On sera tenté de lire ce Journal à cause des années tragiques qu'il couvre, et c'est intéressant de voir comment un individu cultivé traverse une guerre et trois dictatures. Dans le Journal, par nature, la vie et la littérature se croisent et s'empoignent. A hauteur d'homme, ce livre offre une expérience intéressante.

Cet homme est un intellectuel de gauche. Pas de la tribu servile qui naît en Occident à pareille époque avec Aragon et Sartre, mais plutôt un individu héritier de la tradition humaniste européenne : générosité, idées larges, lucidité épisodique (au contact direct des Utopies meurtrières, loin de St Germain des Prés), indignations morales. Le modèle de tous ces gens, qui acceptent l'étiquette marxiste "humanistes bourgeois" est Thomas Mann. On ne s'attendra donc pas à trouver des pensées bien profondes, mais de grandes idées molles, très appréciées aujourd'hui. Une gauche de confort, dans l'esprit des Prix Nobel de littérature.

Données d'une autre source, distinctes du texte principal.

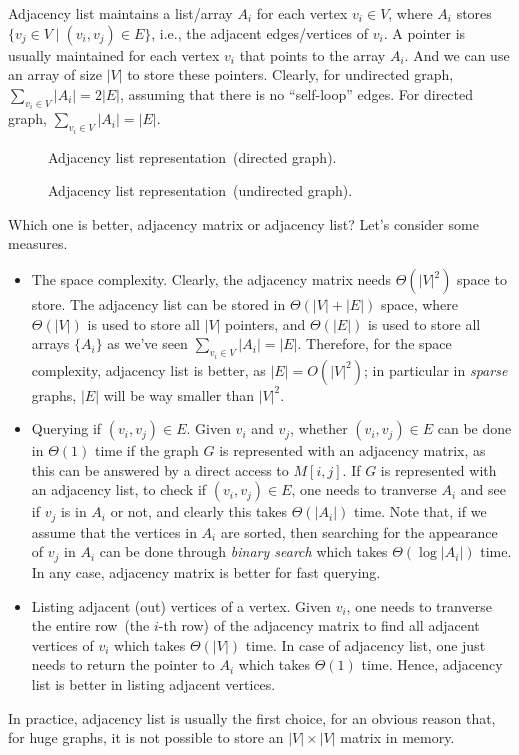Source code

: Adjacency list maintains a list/array $A_i$ for each vertex $v_i \in V$, where
$A_i$ stores $\{v_j \in V \mid (v_i, v_j) \in E\}$, i.e., the adjacent edges/vertices of $v_i$.
A pointer is usually maintained for each vertex $v_i$ that points to the array $A_i$.
And we can use an array of size $|V|$ to store these pointers.
Clearly, for undirected graph, $\sum_{v_i \in V} |A_i| = 2|E|$, assuming that there is no ``self-loop'' edges.
For directed graph, $\sum_{v_i \in V} |A_i| = |E|$.

\begin{figure}[h!]
\centering{}
\caption{Adjacency list representation~(directed graph).}
\end{figure}

\begin{figure}[h!]
\centering{}
\caption{Adjacency list representation~(undirected graph).}
\end{figure}

Which one is better, adjacency matrix or adjacency list? 
Let's consider some measures.
\vspace*{-\topsep}
\begin{itemize}
\item The space complexity. Clearly, the adjacency matrix needs $\Theta(|V|^2)$ space to store.
The adjacency list can be stored in $\Theta(|V| + |E|)$ space, where $\Theta(|V|)$ is used to
store all $|V|$ pointers, and $\Theta(|E|)$ is used to store all arrays $\{A_i\}$ as we've seen
$\sum_{v_i\in V} |A_i| = |E|$. Therefore, for the space complexity, adjacency list is better,
as $|E| = O(|V|^2)$; in particular in \emph{sparse} graphs, $|E|$ will be way smaller than $|V|^2$.

\item Querying if $(v_i,v_j)\in E$. Given $v_i$ and $v_j$, whether $(v_i,v_j)\in E$ can be done
in $\Theta(1)$ time if the graph $G$ is represented with an adjacency matrix, as this can be answered
by a direct access to $M[i,j]$.
If $G$ is represented with an adjacency list, to check if $(v_i,v_j)\in E$, one needs to tranverse
$A_i$ and see if $v_j$ is in $A_i$ or not, and clearly this takes $\Theta(|A_i|)$ time.
Note that, if we assume that the vertices in $A_i$ are sorted, then searching for the appearance of $v_j$
in $A_i$ can be done through \emph{binary search} which takes $\Theta(\log |A_i|)$ time.
In any case, adjacency matrix is better for fast querying.

\item Listing adjacent (out) vertices of a vertex. Given $v_i$, one needs to tranverse the entire row~(the $i$-th row) of the adjacency matrix
to find all adjacent vertices of $v_i$ which takes $\Theta(|V|)$ time.
In case of adjacency list, one just needs to return the pointer to $A_i$ which takes $\Theta(1)$ time.
Hence, adjacency list is better in listing adjacent vertices.

\end{itemize}

In practice, adjacency list is usually the first choice, for an obvious reason that, for huge graphs, it is not possible
to store an $|V|\times |V|$ matrix in memory.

Enfin, l'auteur est un artiste et un grand lecteur. J'ignore tout du hongrois et je suis incapable d'imaginer à quoi ressemble son style, mais ses notes de lecture et ses jugements critiques sont toujours pleins d'intérêt et de verve. Marai, auteur hongrois, communie intensément avec son peuple et avec sa langue : quitter l'un et l'autre, c'est quitter le milieu vital de son esprit. C'est sans doute le plus grand intérêt, et l'aspect le plus tragique, de ce journal d'écrivain ; poser la question du créateur et de sa nation, du créateur et de sa langue.

Cependant un certain ennui distingué (à la Goethe) se dégage du livre, malgré de très intéressants passages et des pages magnifiques. L'auteur a réfléchi à la forme et on a quand même l'impression de lire une oeuvre littéraire, non un reportage pris sur le vif. Je ne regrette pas mes efforts, mais je n'ai guère envie de regarder les romans de l'auteur après avoir visité son atelier.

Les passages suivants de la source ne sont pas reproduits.